Look through the entries for the string "trading", and copy each line that holds it.

#####

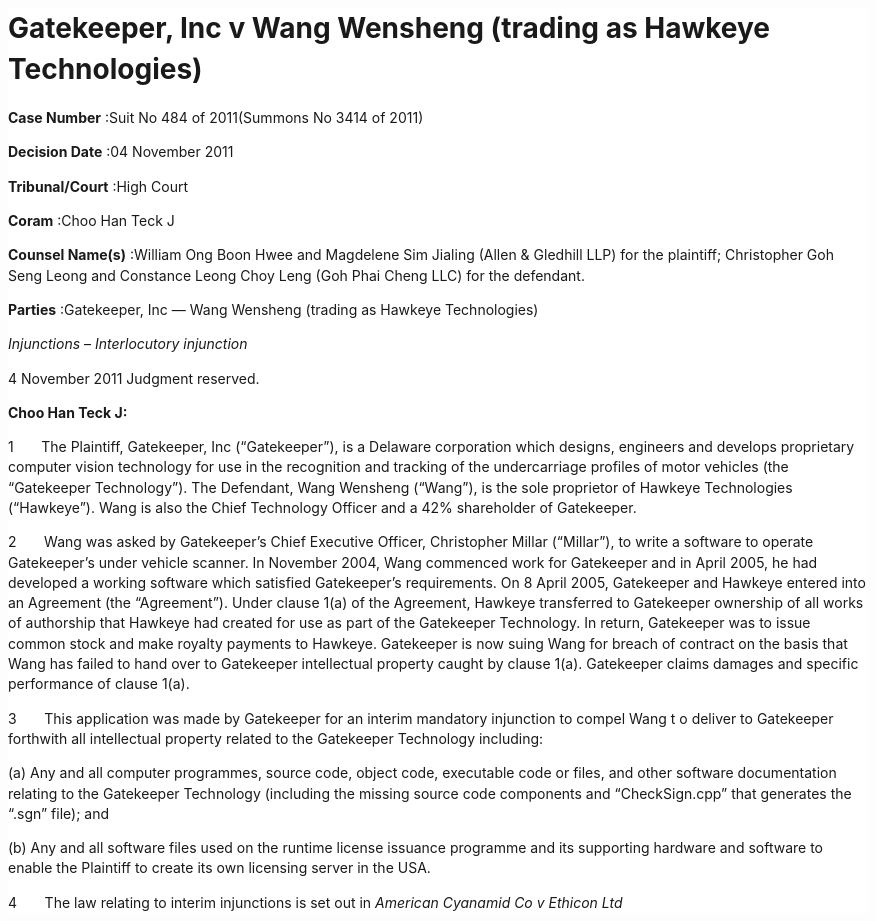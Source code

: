 # Gatekeeper, Inc v Wang Wensheng (trading as Hawkeye Technologies) 



**Case Number** :Suit No 484 of 2011(Summons No 3414 of 2011) 

**Decision Date** :04 November 2011 

**Tribunal/Court** :High Court 

**Coram** :Choo Han Teck J 

**Counsel Name(s)** :William Ong Boon Hwee and Magdelene Sim Jialing (Allen & Gledhill LLP) for the plaintiff; Christopher Goh Seng Leong and Constance Leong Choy Leng (Goh Phai Cheng LLC) for the defendant. 

**Parties** :Gatekeeper, Inc — Wang Wensheng (trading as Hawkeye Technologies) 

_Injunctions_ – _Interlocutory injunction_ 

4 November 2011 Judgment reserved. 

**Choo Han Teck J:** 

1       The Plaintiff, Gatekeeper, Inc (“Gatekeeper”), is a Delaware corporation which designs, engineers and develops proprietary computer vision technology for use in the recognition and tracking of the undercarriage profiles of motor vehicles (the “Gatekeeper Technology”). The Defendant, Wang Wensheng (“Wang”), is the sole proprietor of Hawkeye Technologies (“Hawkeye”). Wang is also the Chief Technology Officer and a 42% shareholder of Gatekeeper. 

2       Wang was asked by Gatekeeper’s Chief Executive Officer, Christopher Millar (“Millar”), to write a software to operate Gatekeeper’s under vehicle scanner. In November 2004, Wang commenced work for Gatekeeper and in April 2005, he had developed a working software which satisfied Gatekeeper’s requirements. On 8 April 2005, Gatekeeper and Hawkeye entered into an Agreement (the “Agreement”). Under clause 1(a) of the Agreement, Hawkeye transferred to Gatekeeper ownership of all works of authorship that Hawkeye had created for use as part of the Gatekeeper Technology. In return, Gatekeeper was to issue common stock and make royalty payments to Hawkeye. Gatekeeper is now suing Wang for breach of contract on the basis that Wang has failed to hand over to Gatekeeper intellectual property caught by clause 1(a). Gatekeeper claims damages and specific performance of clause 1(a). 

3       This application was made by Gatekeeper for an interim mandatory injunction to compel Wang t o deliver to Gatekeeper forthwith all intellectual property related to the Gatekeeper Technology including: 

 (a) Any and all computer programmes, source code, object code, executable code or files, and other software documentation relating to the Gatekeeper Technology (including the missing source code components and “CheckSign.cpp” that generates the “.sgn” file); and 

 (b) Any and all software files used on the runtime license issuance programme and its supporting hardware and software to enable the Plaintiff to create its own licensing server in the USA. 

4       The law relating to interim injunctions is set out in _American Cyanamid Co v Ethicon Ltd_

#####

TASK SOLUTION:
: # Gatekeeper, Inc v Wang Wensheng (trading as Hawkeye Technologies) 
**Parties** :Gatekeeper, Inc — Wang Wensheng (trading as Hawkeye Technologies) 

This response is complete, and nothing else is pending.